__DIRECTIONS FOR THIS TASK__
Your answer must be a single number: how many lines in the records include the word "includegraphics".

__RECORDS FOR THE EXERCISE__
****************************************

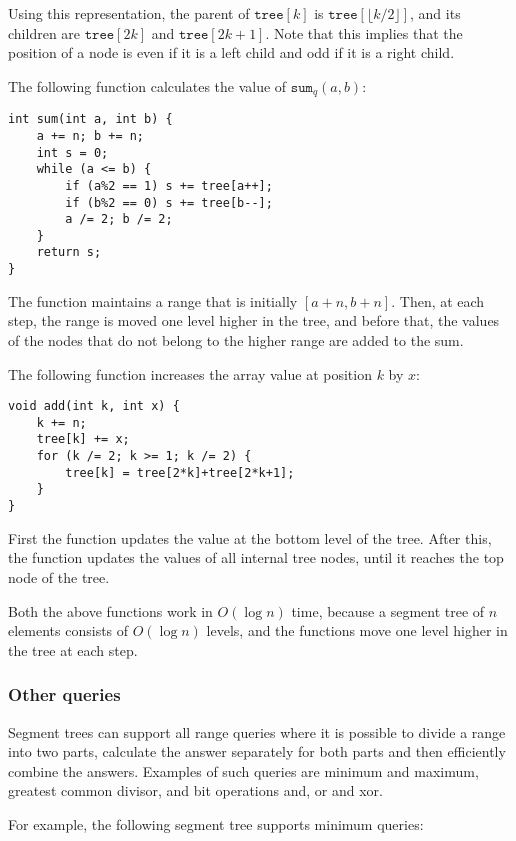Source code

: Using this representation,
the parent of $\texttt{tree}[k]$
is $\texttt{tree}[\lfloor k/2 \rfloor]$,
and its children are $\texttt{tree}[2k]$
and $\texttt{tree}[2k+1]$.
Note that this implies that the position of a node
is even if it is a left child and odd if it is a right child.

The following function
calculates the value of $\texttt{sum}_q(a,b)$:
\begin{lstlisting}
int sum(int a, int b) {
    a += n; b += n;
    int s = 0;
    while (a <= b) {
        if (a%2 == 1) s += tree[a++];
        if (b%2 == 0) s += tree[b--];
        a /= 2; b /= 2;
    }
    return s;
}
\end{lstlisting}
The function maintains a range
that is initially $[a+n,b+n]$.
Then, at each step, the range is moved
one level higher in the tree,
and before that, the values of the nodes that do not
belong to the higher range are added to the sum.

The following function increases the array value
at position $k$ by $x$:
\begin{lstlisting}
void add(int k, int x) {
    k += n;
    tree[k] += x;
    for (k /= 2; k >= 1; k /= 2) {
        tree[k] = tree[2*k]+tree[2*k+1];
    }
}
\end{lstlisting}
First the function updates the value
at the bottom level of the tree.
After this, the function updates the values of all
internal tree nodes, until it reaches
the top node of the tree.

Both the above functions work
in $O(\log n)$ time, because a segment tree
of $n$ elements consists of $O(\log n)$ levels,
and the functions move one level higher
in the tree at each step.

\subsubsection{Other queries}

Segment trees can support all range queries
where it is possible to divide a range into two parts,
calculate the answer separately for both parts
and then efficiently combine the answers.
Examples of such queries are
minimum and maximum, greatest common divisor,
and bit operations and, or and xor.

For example, the following segment tree
supports minimum queries:

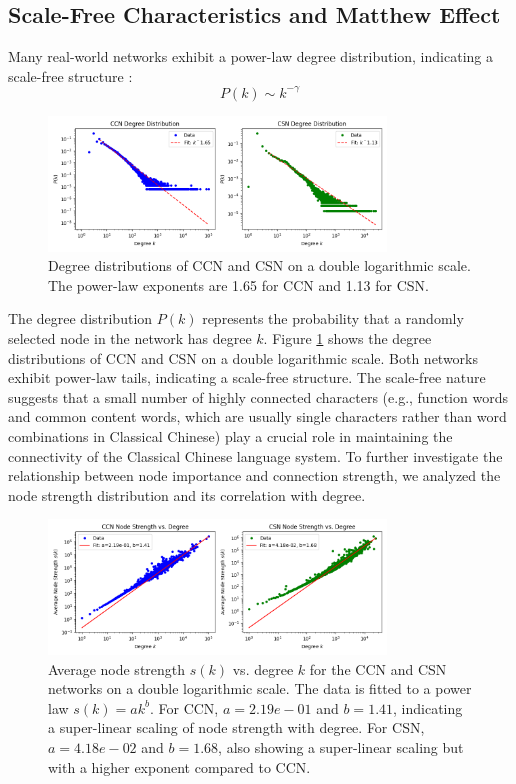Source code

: \documentclass[11pt]{article}
\begin{document}
\subsection{Scale-Free Characteristics and Matthew Effect}
Many real-world networks exhibit a power-law degree distribution, indicating a scale-free structure \cite{barabasi1999emergence}:
\begin{equation}
P(k) \sim k^{-\gamma}
\end{equation}
\begin{figure}[htbp]
    \centering
    \includegraphics[width=0.8\textwidth]{../analysis/degree distribution/degree distribution.png}
    \caption{Degree distributions of CCN and CSN on a double logarithmic scale. The power-law exponents are 1.65 for CCN and 1.13 for CSN.}
    \label{fig:degree_dist}
    \end{figure}
    The degree distribution $P(k)$ represents the probability that a randomly selected node in the network has degree $k$. Figure \ref{fig:degree_dist} shows the degree distributions of CCN and CSN on a double logarithmic scale. Both networks exhibit power-law tails, indicating a scale-free structure.
    The scale-free nature suggests that a small number of highly connected characters (e.g., function words and common content words, which are usually single characters rather than word combinations in Classical Chinese) play a crucial role in maintaining the connectivity of the Classical Chinese language system.
    To further investigate the relationship between node importance and connection strength, we analyzed the node strength distribution and its correlation with degree.
\begin{figure}[htbp]
    \centering
    \includegraphics[width=0.8\textwidth]{../analysis/node strength/node strenth.png}
    \caption{Average node strength $s(k)$ vs. degree $k$ for the CCN and CSN networks on a double logarithmic scale. The data is fitted to a power law $s(k) = ak^b$. For CCN, $a=2.19e-01$ and $b=1.41$, indicating a super-linear scaling of node strength with degree. For CSN, $a=4.18e-02$ and $b=1.68$, also showing a super-linear scaling but with a higher exponent compared to CCN.}
    \label{fig:strength_dist}
    \end{figure}
\end{document}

****************************************

__TASK ANSWER__
2